Встретившись с Андерсеном после его возвращения из Швеции, Гейберг с любезной улыбкой сказал:

— Не пригласить ли мне вас с собой, когда я тоже поеду в Швецию? Может быть, тогда и мне перепадет что-нибудь из чествований…

— Зачем? — с невинным видом отпарировал Андерсен. — Лучше поезжайте вместе с вашей женой, и тогда уж, конечно, на вашу долю достанется часть ее успеха!

Удар попал в цель: побледневший Гейберг отошел, с трудом сохраняя улыбку, а окружающие зашептались, передавая друг другу меткий ответ Андерсена: в Копенгагене ценят удачные остроты!
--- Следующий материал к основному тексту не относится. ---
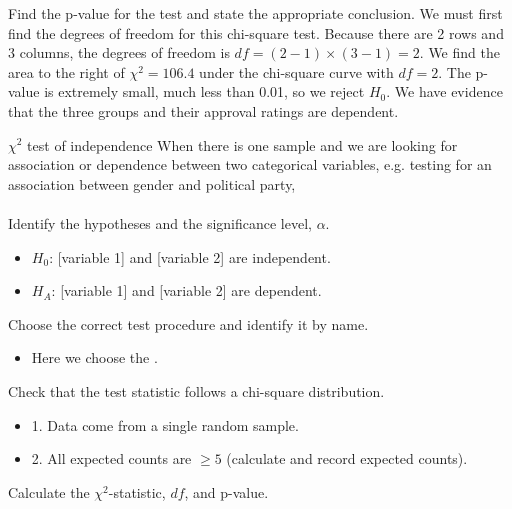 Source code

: \begin{examplewrap}
\begin{nexample}{Find the p-value for the test and state the appropriate conclusion.}
We must first find the degrees of freedom for this chi-square test.  Because there are 2 rows and 3 columns, the degrees of freedom is $df=(2-1)\times (3-1) = 2$. We find the area to the right of $\chi^2=106.4$ under the chi-square curve with $df=2$.  The p-value is extremely small, much less than 0.01, so we reject $H_0$.  We have evidence that the three groups and their approval ratings are dependent.  
\end{nexample}
\end{examplewrap}




\begin{onebox}{$\chi^2$ test of independence}
When there is one sample and we are looking for association or dependence between two categorical variables, e.g. testing for an association between gender and political party,
\\
\\
 Identify the hypotheses and the significance level, $\alpha$.  \vspace{-1mm}
\begin{itemize}
\setlength{\itemsep}{0mm}
\item[] $H_0$: [variable 1] and [variable 2] are independent.
\item[] $H_A$: [variable 1] and [variable 2] are dependent.
\end{itemize}
 Choose the correct test procedure and identify it by name.\vspace{-1mm}
\begin{itemize}
\item[]  Here we choose the .
\end{itemize}
 Check that the test statistic follows a chi-square distribution.\vspace{-1mm}
\begin{itemize}
\setlength{\itemsep}{0mm}
\item[] 1. Data come from a single random sample.
\item[] 2. All expected counts are $\ge 5$ (calculate and record expected counts).
\end{itemize}
 Calculate the $\chi^2$-statistic, $df$, and p-value.\vspace{-1mm}  

\end{onebox}
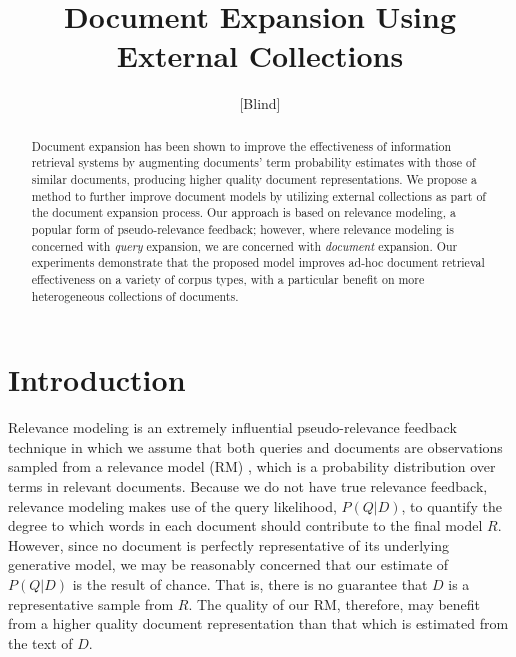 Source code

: \documentclass{sig-alternate}
\begin{document}
\author{[Blind]}

\title{Document Expansion Using External Collections}

\maketitle
\begin{abstract}
Document expansion has been shown to improve the effectiveness of information retrieval systems by augmenting documents' term probability estimates with those of similar documents, producing higher quality document representations. We propose a method to further improve document models by utilizing external collections as part of the document expansion process. Our approach is based on relevance modeling, a popular form of pseudo-relevance feedback; however, where relevance modeling is concerned with \textit{query} expansion, we are concerned with \textit{document} expansion. Our experiments demonstrate that the proposed model improves ad-hoc document retrieval effectiveness on a variety of corpus types, with a particular benefit on more heterogeneous collections of documents.
\end{abstract}

\section{Introduction}\label{section.intro}


Relevance modeling is an extremely influential pseudo-relevance feedback technique in which we assume that both queries and documents are observations sampled from a relevance model (RM) \cite{Lavrenko2001}, which is a probability distribution over terms in relevant documents. Because we do not have true relevance feedback, relevance modeling makes use of the query likelihood, $P(Q|D)$, to quantify the degree to which words in each document should contribute to the final model $R$. However, since no document is perfectly representative of its underlying generative model, we may be reasonably concerned that our estimate of $P(Q|D)$ is the result of chance. That is, there is no guarantee that $D$ is a representative sample from $R$. The quality of our RM, therefore, may benefit from a higher quality document representation than that which is estimated from the text of $D$.
\end{document}
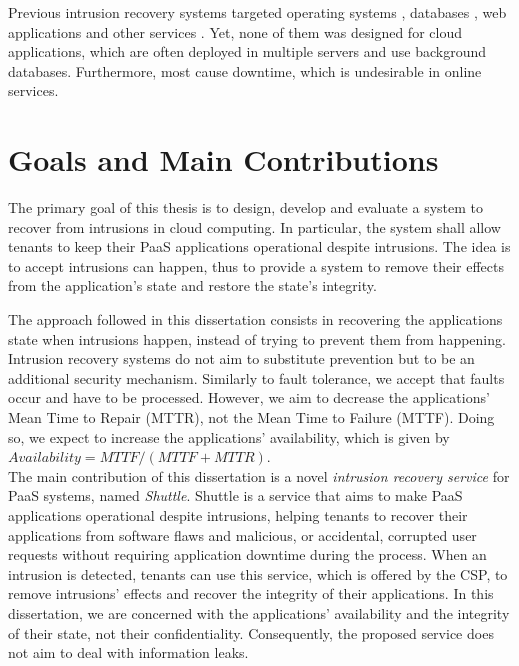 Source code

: Previous intrusion recovery systems targeted operating systems \cite{taser,retro}, databases \cite{itdb,phoenix}, web applications \cite{goel,warp,aire} and other services \cite{undoForOperators}. Yet, none of them was designed for cloud applications, which are often deployed in multiple servers and use background databases. Furthermore, most cause downtime, which is undesirable in online services.
 
\section{Goals and Main Contributions}\label{sec:introduction:goals}
The primary goal of this thesis is to design, develop and evaluate a system to recover from intrusions in cloud computing. In particular, the system shall allow tenants to keep their \ac{PaaS} applications operational despite intrusions. The idea is to accept intrusions can happen, thus to provide a system to remove their effects from the application's state and restore the state's integrity. 

The approach followed in this dissertation consists in recovering the applications state when intrusions happen, instead of trying to prevent them from happening. Intrusion recovery systems do not aim to substitute prevention but to be an additional security mechanism. Similarly to fault tolerance, we accept that faults occur and have to be processed. However, we aim to decrease the applications' Mean Time to Repair (MTTR), not the Mean Time to Failure (MTTF). Doing so, we expect to increase the applications' availability, which is given by $Availability=MTTF/(MTTF+MTTR)$. \\

The main contribution of this dissertation is a novel \emph{intrusion recovery service} for \ac{PaaS} systems, named \emph{Shuttle}. Shuttle is a service that aims to make \ac{PaaS} applications operational despite intrusions, helping tenants to recover their applications from software flaws and malicious, or accidental, corrupted user requests without requiring application downtime during the process. When an intrusion is detected, tenants can use this service, which is offered by the \ac{CSP}, to remove intrusions' effects and recover the integrity of their applications. In this dissertation, we are concerned with the applications' availability and the integrity of their state, not their confidentiality. Consequently, the proposed service does not aim to deal with information leaks.



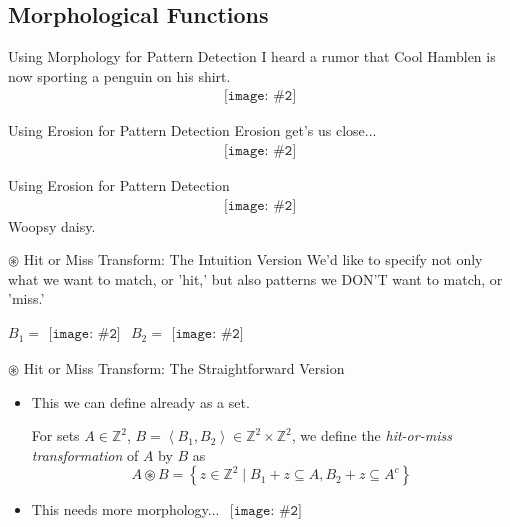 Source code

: \documentclass{beamer}
\newcommand{\pic}[2]{
     \begin{array}{l}
      \texttt{[image: \#2]}
      \end{array}
}
\newcommand{\set}[1]{\left\lbrace #1 \right\rbrace}
\newcommand{\buildset}[2]{\set{#1 \mid #2}}
\newcommand{\tuple}[1]{\left\langle #1 \right\rangle}
\newcommand{\hitmiss}{\circledast}
\begin{document}
\subsection{Morphological Functions}

\begin{frame}{Using Morphology for Pattern Detection}
  I heard a rumor that Cool Hamblen is now sporting a penguin on his
  shirt. 
  $$\pic{width=100pt}{images/tux_coolhamblen.png}$$
\end{frame}

\begin{frame}{Using Erosion for Pattern Detection}
  Erosion get's us close...
  $$\pic{width=100pt}{images/tux_coolhamblenhit1.png}$$
\end{frame}

\begin{frame}{Using Erosion for Pattern Detection}
$$\pic{width=100pt}{images/tux_coolhamblenhit2.png}$$
Woopsy daisy.
\end{frame}

\begin{frame}{$\hitmiss$ Hit or Miss Transform: The Intuition Version}
  We'd like to specify not only what we want to match, or 'hit,' 
  but also patterns we DON'T want to match, or 'miss.'

  $B_1 = \pic{width=100pt}{images/binarytux.png}$ 
  $B_2 = \pic{width=100pt}{images/binarytuxmiss.png}$
\end{frame}


\begin{frame}{$\hitmiss$ Hit or Miss Transform: The Straightforward Version}

  \begin{itemize}
    \item This we can define already as a set.
          \begin{definition}
          For sets $A \in \mathbb{Z}^2$,
                   $B = \tuple{B_1,B_2} \in \mathbb{Z}^2 \times \mathbb{Z}^2$,
          we define the \emph{hit-or-miss transformation} of 
          $A$ by $B$ as
          $$A \hitmiss B = \buildset{z \in \mathbb{Z}^2}
                                    {B_1+z \subseteq A,
                                     B_2+z \subseteq A^c}$$
          \end{definition}
    \item This needs more morphology... $\pic{width=75pt}{images/Walken-Cowbell.jpg}$
  \end{itemize}
\end{frame}
\end{document}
Но затрагивать Гейберга было опасно: хотя в начале сороковых годов он уже и не был прежним «властителем дум», его острое перо имело еще достаточное влияние. Когда, окрыленный успехом «Мулата», Андерсен написал новую драму «Мавританка», Гейберг дал на нее уничтожающий отзыв. А хуже всего было то, что фру Гейберг не хотела играть главную роль: без ее имени на афишах пьеса не могла рассчитывать на успех. Доходили до Андерсена и ее насмешливые замечания по поводу «Мулата»; стихи драмы были, по ее мнению, вымученными, сама вещь чрезмерно лирической, а о своем успехе в роли Сесилии фру Гейберг говорила с иронической улыбкой. Андерсен был обижен и огорчен: он искренне восхищался игрой талантливой артистки, посвятил ей один из сборников сказок, а ока, оказывается, относится к нему с пренебрежением…

Он попытался объясниться с фру Гейберг, но ничего хорошего из этого не вышло: играть в «Мавританке» она отказалась наотрез, держалась холодно и гордо, а когда Андерсен, разгорячившись, высказал свою обиду, она просто указала ему на дверь.